Income Tax Appellate Tribunal - Bangalore
Sonata Software Ltd. vs Ito on 28 April, 2005
Equivalent citations: [2006]6SOT700(BANG)
ORDER
1. These appeals by assessee are directed against the orders of learned Commissioner (Appeals)-IV, Bangalore.
2. The appeals were filed before Commissioner (Appeals) against order under section 201 (1) for failure to deduct tax as required under section 195 of the Act. The assessee had imported software packages for the purpose of distributing it to ultimate users. The imports had been made from certain non-residents of USA, UK, Singapore, Taiwan and Hongkong. The imports were made in terms of agreement of most cases) entered into with these non-residents. The assessing officer has considered the payments to be in the nature of royalty payments. The appellants however considered the incomes represented by these payments to be 'business profits' of the non-resident taxable only under article 7 of respective Double Taxation Avoidance Agreement (DTAA) if there was a permanent establishment in India of the non-residents in India. Since this was not the case (this fact is undisputed) the appellant considered the payments as not chargeable to tax in India and therefore, outside the purview of tax deduction under section 195. The assessing officer has discussed in detail in the assessment order as to why the payments are in the nature of 'royalty' and therefore, taxable as per article 12 of DTAA which does not contain any conditionality regarding existence of 'permanent establishment.' Further, according to assessing officer the payments are also covered by royalty definition under section 9(1)(vi) and therefore, section 195 applies is this case. The company had sold the software bought in fully packed condition as received from the overseas vendor to various customers in India without opening the package. The appellant did not deduct any tax at source at the time of payment or credit in respect of the above software on the premise that the transactions constitute purchase of software products and in respect of the above payment/credit no income is deemed to accrue or arise to the non-resident vendors in India. It was submitted before the Income Tax Officer that the imported software is in the nature of shrink wrapped software and hence, no tax is required to be deducted at source.

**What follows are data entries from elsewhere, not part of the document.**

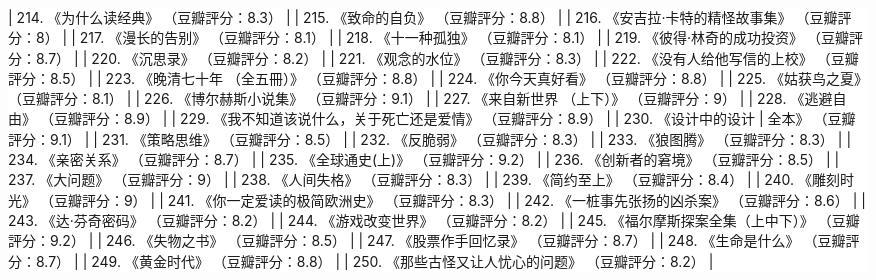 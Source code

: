 | 214. 《为什么读经典》 （豆瓣評分：8.3）                      |
| 215. 《致命的自负》 （豆瓣評分：8.8）                        |
| 216. 《安吉拉·卡特的精怪故事集》 （豆瓣評分：8）             |
| 217. 《漫长的告别》 （豆瓣評分：8.1）                        |
| 218. 《十一种孤独》 （豆瓣評分：8.1）                        |
| 219. 《彼得·林奇的成功投资》 （豆瓣評分：8.7）               |
| 220. 《沉思录》 （豆瓣評分：8.2）                            |
| 221. 《观念的水位》 （豆瓣評分：8.3）                        |
| 222. 《没有人给他写信的上校》 （豆瓣評分：8.5）              |
| 223. 《晚清七十年 （全五冊）》 （豆瓣評分：8.8）             |
| 224. 《你今天真好看》 （豆瓣評分：8.8）                      |
| 225. 《姑获鸟之夏》 （豆瓣評分：8.1）                        |
| 226. 《博尔赫斯小说集》 （豆瓣評分：9.1）                    |
| 227. 《来自新世界 （上下）》 （豆瓣評分：9）                 |
| 228. 《逃避自由》 （豆瓣評分：8.9）                          |
| 229. 《我不知道该说什么，关于死亡还是爱情》 （豆瓣評分：8.9） |
| 230. 《设计中的设计 \| 全本》 （豆瓣評分：9.1）              |
| 231. 《策略思维》 （豆瓣評分：8.5）                          |
| 232. 《反脆弱》 （豆瓣評分：8.3）                            |
| 233. 《狼图腾》 （豆瓣評分：8.3）                            |
| 234. 《亲密关系》 （豆瓣評分：8.7）                          |
| 235. 《全球通史(上)》 （豆瓣評分：9.2）                      |
| 236. 《创新者的窘境》 （豆瓣評分：8.5）                      |
| 237. 《大问题》 （豆瓣評分：9）                              |
| 238. 《人间失格》 （豆瓣評分：8.3）                          |
| 239. 《简约至上》 （豆瓣評分：8.4）                          |
| 240. 《雕刻时光》 （豆瓣評分：9）                            |
| 241. 《你一定爱读的极简欧洲史》 （豆瓣評分：8.3）            |
| 242. 《一桩事先张扬的凶杀案》 （豆瓣評分：8.6）              |
| 243. 《达·芬奇密码》 （豆瓣評分：8.2）                       |
| 244. 《游戏改变世界》 （豆瓣評分：8.2）                      |
| 245. 《福尔摩斯探案全集（上中下）》 （豆瓣評分：9.2）        |
| 246. 《失物之书》 （豆瓣評分：8.5）                          |
| 247. 《股票作手回忆录》 （豆瓣評分：8.7）                    |
| 248. 《生命是什么》 （豆瓣評分：8.7）                        |
| 249. 《黄金时代》 （豆瓣評分：8.8）                          |
| 250. 《那些古怪又让人忧心的问题》 （豆瓣評分：8.2）          | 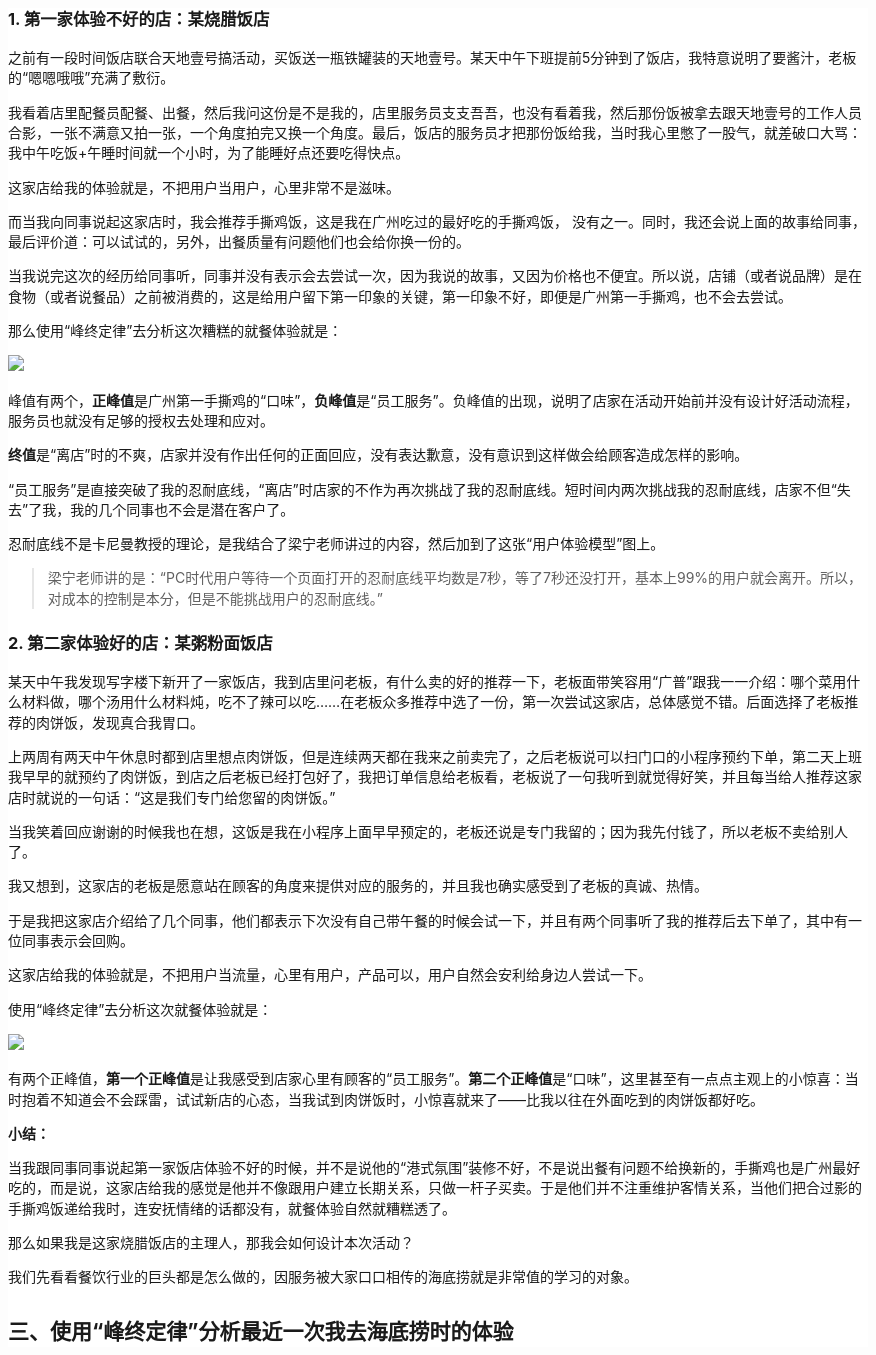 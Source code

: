 ### 1\. 第一家体验不好的店：某烧腊饭店

之前有一段时间饭店联合天地壹号搞活动，买饭送一瓶铁罐装的天地壹号。某天中午下班提前5分钟到了饭店，我特意说明了要酱汁，老板的“嗯嗯哦哦”充满了敷衍。

我看着店里配餐员配餐、出餐，然后我问这份是不是我的，店里服务员支支吾吾，也没有看着我，然后那份饭被拿去跟天地壹号的工作人员合影，一张不满意又拍一张，一个角度拍完又换一个角度。最后，饭店的服务员才把那份饭给我，当时我心里憋了一股气，就差破口大骂：我中午吃饭+午睡时间就一个小时，为了能睡好点还要吃得快点。

这家店给我的体验就是，不把用户当用户，心里非常不是滋味。

而当我向同事说起这家店时，我会推荐手撕鸡饭，这是我在广州吃过的最好吃的手撕鸡饭， 没有之一。同时，我还会说上面的故事给同事，最后评价道：可以试试的，另外，出餐质量有问题他们也会给你换一份的。

当我说完这次的经历给同事听，同事并没有表示会去尝试一次，因为我说的故事，又因为价格也不便宜。所以说，店铺（或者说品牌）是在食物（或者说餐品）之前被消费的，这是给用户留下第一印象的关键，第一印象不好，即便是广州第一手撕鸡，也不会去尝试。

那么使用“峰终定律”去分析这次糟糕的就餐体验就是：

![](https://image.woshipm.com/wp-files/2023/01/YjMA1HFSPzlj1cItVVyL.png)

峰值有两个，**正峰值**是广州第一手撕鸡的“口味”，**负峰值**是“员工服务”。负峰值的出现，说明了店家在活动开始前并没有设计好活动流程，服务员也就没有足够的授权去处理和应对。

**终值**是“离店”时的不爽，店家并没有作出任何的正面回应，没有表达歉意，没有意识到这样做会给顾客造成怎样的影响。

“员工服务”是直接突破了我的忍耐底线，“离店”时店家的不作为再次挑战了我的忍耐底线。短时间内两次挑战我的忍耐底线，店家不但“失去”了我，我的几个同事也不会是潜在客户了。

忍耐底线不是卡尼曼教授的理论，是我结合了梁宁老师讲过的内容，然后加到了这张“用户体验模型”图上。

> 梁宁老师讲的是：“PC时代用户等待一个页面打开的忍耐底线平均数是7秒，等了7秒还没打开，基本上99%的用户就会离开。所以，对成本的控制是本分，但是不能挑战用户的忍耐底线。”

### 2\. 第二家体验好的店：某粥粉面饭店

某天中午我发现写字楼下新开了一家饭店，我到店里问老板，有什么卖的好的推荐一下，老板面带笑容用“广普”跟我一一介绍：哪个菜用什么材料做，哪个汤用什么材料炖，吃不了辣可以吃……在老板众多推荐中选了一份，第一次尝试这家店，总体感觉不错。后面选择了老板推荐的肉饼饭，发现真合我胃口。

上两周有两天中午休息时都到店里想点肉饼饭，但是连续两天都在我来之前卖完了，之后老板说可以扫门口的小程序预约下单，第二天上班我早早的就预约了肉饼饭，到店之后老板已经打包好了，我把订单信息给老板看，老板说了一句我听到就觉得好笑，并且每当给人推荐这家店时就说的一句话：“这是我们专门给您留的肉饼饭。”

当我笑着回应谢谢的时候我也在想，这饭是我在小程序上面早早预定的，老板还说是专门我留的；因为我先付钱了，所以老板不卖给别人了。

我又想到，这家店的老板是愿意站在顾客的角度来提供对应的服务的，并且我也确实感受到了老板的真诚、热情。

于是我把这家店介绍给了几个同事，他们都表示下次没有自己带午餐的时候会试一下，并且有两个同事听了我的推荐后去下单了，其中有一位同事表示会回购。

这家店给我的体验就是，不把用户当流量，心里有用户，产品可以，用户自然会安利给身边人尝试一下。

使用“峰终定律”去分析这次就餐体验就是：

![](https://image.woshipm.com/wp-files/2023/01/c5Y7tPWKu0jVNyHWTU0H.png)

有两个正峰值，**第一个正峰值**是让我感受到店家心里有顾客的“员工服务”。**第二个正峰值**是“口味”，这里甚至有一点点主观上的小惊喜：当时抱着不知道会不会踩雷，试试新店的心态，当我试到肉饼饭时，小惊喜就来了——比我以往在外面吃到的肉饼饭都好吃。

**小结：**

当我跟同事同事说起第一家饭店体验不好的时候，并不是说他的“港式氛围”装修不好，不是说出餐有问题不给换新的，手撕鸡也是广州最好吃的，而是说，这家店给我的感觉是他并不像跟用户建立长期关系，只做一杆子买卖。于是他们并不注重维护客情关系，当他们把合过影的手撕鸡饭递给我时，连安抚情绪的话都没有，就餐体验自然就糟糕透了。

那么如果我是这家烧腊饭店的主理人，那我会如何设计本次活动？

我们先看看餐饮行业的巨头都是怎么做的，因服务被大家口口相传的海底捞就是非常值的学习的对象。

## 三、使用“峰终定律”分析最近一次我去海底捞时的体验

3. Learned counsel for assessee submitted that the Commissioner (Appeals) erred in confirming that the payments made for purchase of software from outside India as royalty. Software is treated as goods under the various sales tax enactments. In the case of Tata Consultancy Services wherein the Hon'ble Andhra Pradesh High Court held that "software that was standardized and marketed for use of certain classes of clients" would constitute goods. The decision has since been approved by Hon'ble Supreme Court in recent decision (Refer Tata Consultancy Services v. State of Andhra Pradesh (2004) 271 ITR 401 (SC). The characteristics of royalty as defined by the Authority for Advance Rulings in ABC, In re (1999) 238 ITR 296 is not satisfied in the present case with reference to determination of payment on the amount of use. In the revised OECD Commentaries wherein it has been held that payments made for acquisition of rights in relation to the copyright which are limited to rights which are necessary to enable the user to operate the programs would classify as business income and not royalty. Learned Departmental Representative on the other hand, supported the orders of authorities below.

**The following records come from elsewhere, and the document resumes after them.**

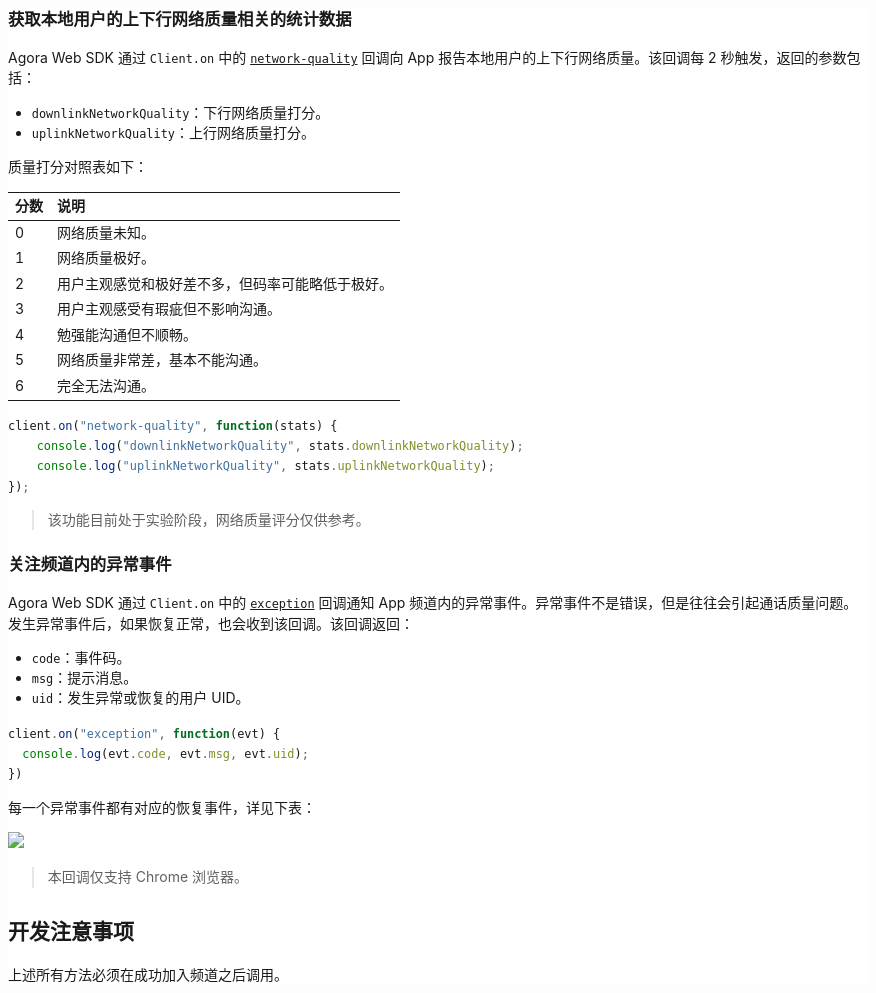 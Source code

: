<a name ="updownlink_network_quality"></a>

### 获取本地用户的上下行网络质量相关的统计数据

Agora Web SDK 通过 `Client.on` 中的 [`network-quality`](https://docs.agora.io/cn/Audio%20Broadcast/API%20Reference/web/interfaces/agorartc.client.html#on) 回调向 App 报告本地用户的上下行网络质量。该回调每 2 秒触发，返回的参数包括：
- `downlinkNetworkQuality`：下行网络质量打分。
- `uplinkNetworkQuality`：上行网络质量打分。

质量打分对照表如下：

| 分数   | 说明                                                         |
| -------- | :----------------------------------------------------------- |
| 0        | 网络质量未知。                                        |
| 1        | 网络质量极好。                                      |
| 2        | 用户主观感觉和极好差不多，但码率可能略低于极好。 |
| 3        | 用户主观感受有瑕疵但不影响沟通。                       |
| 4        | 勉强能沟通但不顺畅。                                    |
| 5        | 网络质量非常差，基本不能沟通。                         |
| 6        | 完全无法沟通。                         |

``` javascript
client.on("network-quality", function(stats) {
    console.log("downlinkNetworkQuality", stats.downlinkNetworkQuality);
    console.log("uplinkNetworkQuality", stats.uplinkNetworkQuality);
});
```

> 该功能目前处于实验阶段，网络质量评分仅供参考。

<a name ="exception"></a>

### 关注频道内的异常事件

Agora Web SDK 通过 `Client.on` 中的 [`exception`](https://docs.agora.io/cn/Audio%20Broadcast/API%20Reference/web/interfaces/agorartc.client.html#on) 回调通知 App 频道内的异常事件。异常事件不是错误，但是往往会引起通话质量问题。发生异常事件后，如果恢复正常，也会收到该回调。该回调返回：

- `code`：事件码。
- `msg`：提示消息。
- `uid`：发生异常或恢复的用户 UID。

``` javascript
client.on("exception", function(evt) {
  console.log(evt.code, evt.msg, evt.uid);
})
```

每一个异常事件都有对应的恢复事件，详见下表：

![](https://web-cdn.agora.io/docs-files/1547180167044)

> 本回调仅支持 Chrome 浏览器。

## 开发注意事项

上述所有方法必须在成功加入频道之后调用。
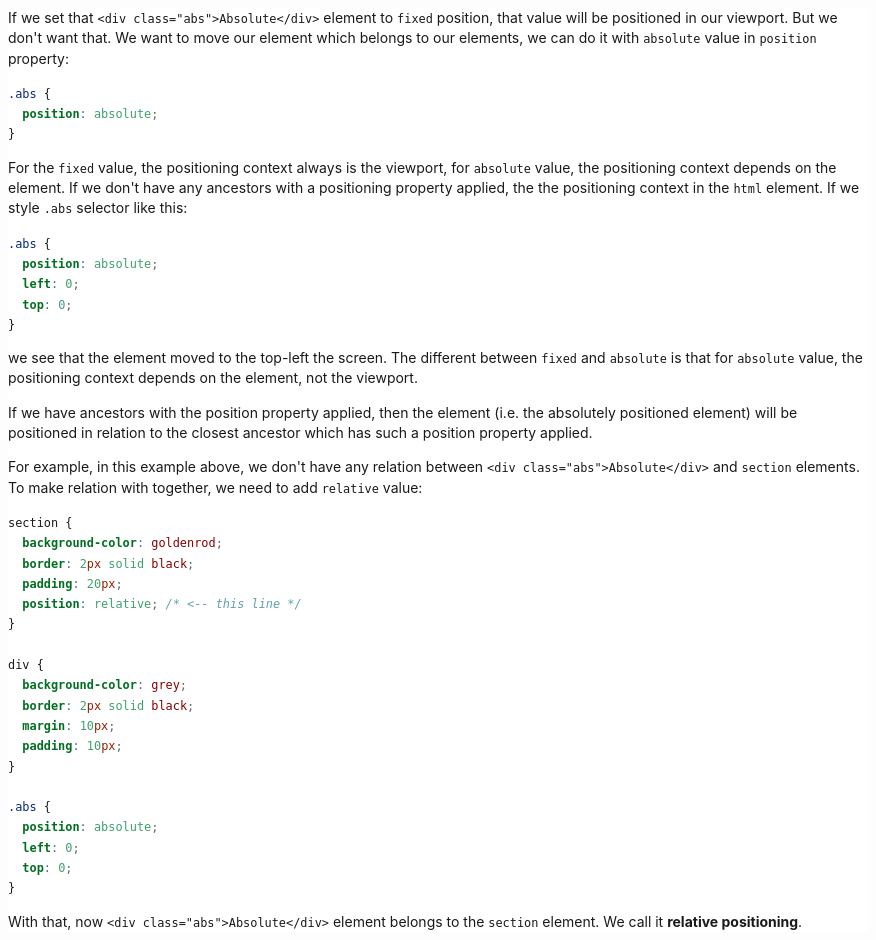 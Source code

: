 If we set that `<div class="abs">Absolute</div>` element to `fixed` position, that value will be positioned in our viewport. But we don't want that. We want to move our element which belongs to our elements, we can do it with `absolute` value in `position` property:

```css
.abs {
  position: absolute;
}
```

For the `fixed` value, the positioning context always is the viewport, for `absolute` value, the positioning context depends on the element. If we don't have any ancestors with a positioning property applied, the the positioning context in the `html` element. If we style `.abs` selector like this:

```css
.abs {
  position: absolute;
  left: 0;
  top: 0;
}
```

we see that the element moved to the top-left the screen. The different between `fixed` and `absolute` is that for `absolute` value, the positioning context depends on the element, not the viewport.

If we have ancestors with the position property applied, then the element (i.e. the absolutely positioned element) will be positioned in relation to the closest ancestor which has such a position property applied.

For example, in this example above, we don't have any relation between `<div class="abs">Absolute</div>` and `section` elements. To make relation with together, we need to add `relative` value:

```css
section {
  background-color: goldenrod;
  border: 2px solid black;
  padding: 20px;
  position: relative; /* <-- this line */
}

div {
  background-color: grey;
  border: 2px solid black;
  margin: 10px;
  padding: 10px;
}

.abs {
  position: absolute;
  left: 0;
  top: 0;
}
```

With that, now `<div class="abs">Absolute</div>` element belongs to the `section` element. We call it **relative positioning**.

4. We have considered the relevant facts and arguments advanced. This Tribunal in the case of Samsung Electronics Co. Ltd. v. Income Tax Officer (IT Appeal Nos. 264 to 266 (Bang.) of 2002, dated 18-2-2005) has recently held that where the software imported which is a shrink wrapped software or off the shelf software, same amounts to purchase of goods and not payment of royalties. The payment is for use of copy rights article and not for acquiring any copy right. This view has been arrived at after considering various decisions on the subject as well as the decision of Hon'ble Supreme Court in Tata Consultancy Services case (supra). We accordingly hold that the payments for import of software do not amount to payment of royalty chargeable under section 9(1)(vi) of the Act. The payments partakes the character of purchase and sale of goods. Actually, the payee has no permanent establishment in India. Hence, it can be concluded that no income is deemed to accrue or arise in India. Accordingly, the provision of section 195 is not applicable to such payment. The assessee therefore cannot be fastened with liability by treating it as in default under section 201 of the Act. We accordingly set aside the order under section 201 (1) as well as charging of interest under section 20 1 (1 A) of the Act.
In the result all the appeals are allowed.